Growing season is coming to an end. Fields are becoming bare with only the stubble of places where corn, wheat, and barley grew. The leaves of the soybean plants are turning yellow. Harvest time has announced the beginning of autumn. Soon the frost will place a crystal carpet over the grass and the leaves of the trees will explode into bright colors before falling to the ground.

The final assault on the vegetables that still remain in the garden has begun. Tomato plants have become bedraggled with a few ripe red tomatoes and green unripe ones dangle like Christmas ornaments. Peppers still are ripening before frost kills the plant. Carrots and beets stay buried, and are waiting to be dug from their summer beds. Heads of cabbage are being gathered, shaved, and brined to cure in crocks for sauerkraut.

The cool weather brings out the same desire in humans that the squirrels, mice, and chipmunks feel to store food for the winter months ahead. The feeling that it is necessary to stockpile food seems especially large this year. Aesop describes this need to plan ahead in the fable that parallels the ant and the grasshopper.

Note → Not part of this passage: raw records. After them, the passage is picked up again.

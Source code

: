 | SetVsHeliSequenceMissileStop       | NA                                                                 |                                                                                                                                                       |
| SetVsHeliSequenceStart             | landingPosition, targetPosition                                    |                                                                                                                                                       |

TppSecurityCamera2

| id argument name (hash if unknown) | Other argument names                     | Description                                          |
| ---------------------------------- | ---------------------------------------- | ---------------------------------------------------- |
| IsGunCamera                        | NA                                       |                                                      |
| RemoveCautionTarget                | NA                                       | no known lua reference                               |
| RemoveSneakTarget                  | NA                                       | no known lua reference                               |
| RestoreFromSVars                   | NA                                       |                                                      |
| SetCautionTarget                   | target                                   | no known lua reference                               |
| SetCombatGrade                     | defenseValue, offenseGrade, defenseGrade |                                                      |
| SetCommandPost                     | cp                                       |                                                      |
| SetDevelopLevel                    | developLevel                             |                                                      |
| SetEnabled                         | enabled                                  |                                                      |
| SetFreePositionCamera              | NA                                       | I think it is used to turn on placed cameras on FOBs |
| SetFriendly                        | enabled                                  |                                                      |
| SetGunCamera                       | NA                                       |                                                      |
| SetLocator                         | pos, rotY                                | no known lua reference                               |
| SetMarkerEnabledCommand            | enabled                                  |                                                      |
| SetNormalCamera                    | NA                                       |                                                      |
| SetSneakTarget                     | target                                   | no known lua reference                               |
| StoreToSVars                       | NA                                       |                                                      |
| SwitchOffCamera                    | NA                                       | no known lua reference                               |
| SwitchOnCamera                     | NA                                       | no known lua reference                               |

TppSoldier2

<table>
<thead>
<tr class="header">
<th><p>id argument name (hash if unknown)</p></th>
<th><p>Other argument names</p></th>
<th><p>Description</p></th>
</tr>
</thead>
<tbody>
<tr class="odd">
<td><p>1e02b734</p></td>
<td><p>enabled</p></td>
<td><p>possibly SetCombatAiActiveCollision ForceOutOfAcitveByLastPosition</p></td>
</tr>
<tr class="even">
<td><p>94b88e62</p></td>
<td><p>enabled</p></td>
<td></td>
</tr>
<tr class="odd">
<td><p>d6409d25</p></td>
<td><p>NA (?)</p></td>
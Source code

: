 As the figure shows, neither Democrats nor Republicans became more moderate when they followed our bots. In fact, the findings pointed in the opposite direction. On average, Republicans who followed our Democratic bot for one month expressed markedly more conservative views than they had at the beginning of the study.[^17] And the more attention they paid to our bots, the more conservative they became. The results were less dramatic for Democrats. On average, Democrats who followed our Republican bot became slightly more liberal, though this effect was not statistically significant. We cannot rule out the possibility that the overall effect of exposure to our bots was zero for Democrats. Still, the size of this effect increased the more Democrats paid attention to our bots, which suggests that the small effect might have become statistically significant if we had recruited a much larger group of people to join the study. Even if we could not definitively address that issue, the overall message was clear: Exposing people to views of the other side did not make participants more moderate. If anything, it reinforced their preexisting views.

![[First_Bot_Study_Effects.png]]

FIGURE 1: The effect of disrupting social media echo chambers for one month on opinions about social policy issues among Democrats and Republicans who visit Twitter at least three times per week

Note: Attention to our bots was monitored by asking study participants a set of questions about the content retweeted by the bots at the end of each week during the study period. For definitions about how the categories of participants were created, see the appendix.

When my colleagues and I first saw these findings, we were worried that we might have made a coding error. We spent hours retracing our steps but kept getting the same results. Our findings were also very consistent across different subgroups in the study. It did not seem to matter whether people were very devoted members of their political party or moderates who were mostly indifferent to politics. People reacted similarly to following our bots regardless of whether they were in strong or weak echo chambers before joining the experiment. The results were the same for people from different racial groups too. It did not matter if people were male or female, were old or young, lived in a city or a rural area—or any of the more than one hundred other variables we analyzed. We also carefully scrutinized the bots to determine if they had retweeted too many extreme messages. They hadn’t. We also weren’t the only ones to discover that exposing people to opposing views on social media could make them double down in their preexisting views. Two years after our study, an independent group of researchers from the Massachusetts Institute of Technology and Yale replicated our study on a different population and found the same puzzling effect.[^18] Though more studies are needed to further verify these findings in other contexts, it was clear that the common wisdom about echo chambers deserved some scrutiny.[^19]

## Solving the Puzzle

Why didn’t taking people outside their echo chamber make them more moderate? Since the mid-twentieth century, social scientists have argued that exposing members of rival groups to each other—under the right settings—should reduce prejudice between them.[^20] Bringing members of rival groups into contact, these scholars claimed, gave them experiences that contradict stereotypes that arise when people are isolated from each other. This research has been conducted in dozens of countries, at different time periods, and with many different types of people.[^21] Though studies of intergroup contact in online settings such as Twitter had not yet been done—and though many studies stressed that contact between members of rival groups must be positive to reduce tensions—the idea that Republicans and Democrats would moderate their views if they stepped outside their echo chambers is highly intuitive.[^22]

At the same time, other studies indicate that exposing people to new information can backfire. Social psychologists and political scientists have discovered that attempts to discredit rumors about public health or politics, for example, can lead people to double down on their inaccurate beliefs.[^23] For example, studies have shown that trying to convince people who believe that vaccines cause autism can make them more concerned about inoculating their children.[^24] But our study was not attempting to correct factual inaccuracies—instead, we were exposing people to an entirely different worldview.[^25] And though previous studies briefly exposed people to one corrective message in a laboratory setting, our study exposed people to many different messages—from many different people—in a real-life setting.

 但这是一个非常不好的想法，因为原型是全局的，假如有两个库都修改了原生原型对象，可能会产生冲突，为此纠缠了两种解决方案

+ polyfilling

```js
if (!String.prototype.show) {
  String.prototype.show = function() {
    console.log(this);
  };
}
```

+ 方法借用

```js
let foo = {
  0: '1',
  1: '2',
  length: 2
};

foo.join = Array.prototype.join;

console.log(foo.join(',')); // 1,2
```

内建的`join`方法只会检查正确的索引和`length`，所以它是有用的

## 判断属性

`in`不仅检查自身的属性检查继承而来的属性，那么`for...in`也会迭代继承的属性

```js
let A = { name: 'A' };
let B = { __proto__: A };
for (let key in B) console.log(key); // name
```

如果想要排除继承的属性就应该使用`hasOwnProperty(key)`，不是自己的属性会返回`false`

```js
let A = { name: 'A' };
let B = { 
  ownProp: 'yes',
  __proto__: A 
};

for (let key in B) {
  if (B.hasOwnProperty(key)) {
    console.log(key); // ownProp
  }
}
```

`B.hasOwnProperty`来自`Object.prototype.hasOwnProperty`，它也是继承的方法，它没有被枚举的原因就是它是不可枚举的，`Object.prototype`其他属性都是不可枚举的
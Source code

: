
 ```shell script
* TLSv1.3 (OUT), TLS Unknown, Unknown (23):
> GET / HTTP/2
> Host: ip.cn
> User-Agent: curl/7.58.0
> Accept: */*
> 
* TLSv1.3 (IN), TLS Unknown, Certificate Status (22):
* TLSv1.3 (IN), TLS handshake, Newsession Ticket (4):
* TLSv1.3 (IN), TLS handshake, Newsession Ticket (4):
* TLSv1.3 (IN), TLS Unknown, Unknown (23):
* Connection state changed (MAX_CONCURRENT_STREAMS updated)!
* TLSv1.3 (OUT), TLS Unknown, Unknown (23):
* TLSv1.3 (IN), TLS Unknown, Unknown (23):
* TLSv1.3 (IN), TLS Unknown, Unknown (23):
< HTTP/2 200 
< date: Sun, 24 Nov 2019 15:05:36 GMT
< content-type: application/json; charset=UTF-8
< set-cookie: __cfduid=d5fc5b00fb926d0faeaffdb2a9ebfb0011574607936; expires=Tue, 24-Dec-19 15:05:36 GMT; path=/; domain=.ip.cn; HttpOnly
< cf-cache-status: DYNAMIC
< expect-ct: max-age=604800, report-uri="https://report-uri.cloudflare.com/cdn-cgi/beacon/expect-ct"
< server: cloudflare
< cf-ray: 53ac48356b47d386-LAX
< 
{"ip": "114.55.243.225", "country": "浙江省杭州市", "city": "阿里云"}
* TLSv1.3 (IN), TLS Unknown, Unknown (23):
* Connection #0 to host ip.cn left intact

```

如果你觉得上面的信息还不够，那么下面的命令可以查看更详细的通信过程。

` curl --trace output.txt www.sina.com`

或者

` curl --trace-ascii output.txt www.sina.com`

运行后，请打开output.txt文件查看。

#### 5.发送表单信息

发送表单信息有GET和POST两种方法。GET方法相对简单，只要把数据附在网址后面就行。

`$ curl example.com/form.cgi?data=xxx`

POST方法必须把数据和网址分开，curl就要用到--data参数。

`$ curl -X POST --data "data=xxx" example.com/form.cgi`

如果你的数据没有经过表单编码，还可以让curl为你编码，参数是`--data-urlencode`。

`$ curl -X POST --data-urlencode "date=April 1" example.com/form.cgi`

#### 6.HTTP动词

I have been helping a friend and her sister with the canning. We continue to process the bounty of summer’s produce from several gardens. Picking, washing, cutting, and canning the fruits from the several gardens are reaching an end. As we near the tail end of the summer and the garden’s supply becomes less, it’s now time to gather the odds and ends and make large pots of vegetable soup. Some was made to eat now and some to can for later use. That is what we made yesterday. Browning some soup bones and beef roast made a rich broth. The chopped cabbage simmered in the broth and slowly other vegetables are added. Dry beans, green beans, carrots, celery, onions, corn, and finally tomato canned earlier this year were stirred into the pot. It slowly simmered all day. Today the soup will be ladled into jars and pressure sealed. It is a long arduous process, but the homemade flavor on a cold, blustery winter’s day will chase away the chills when paired with a grilled cheese sandwich.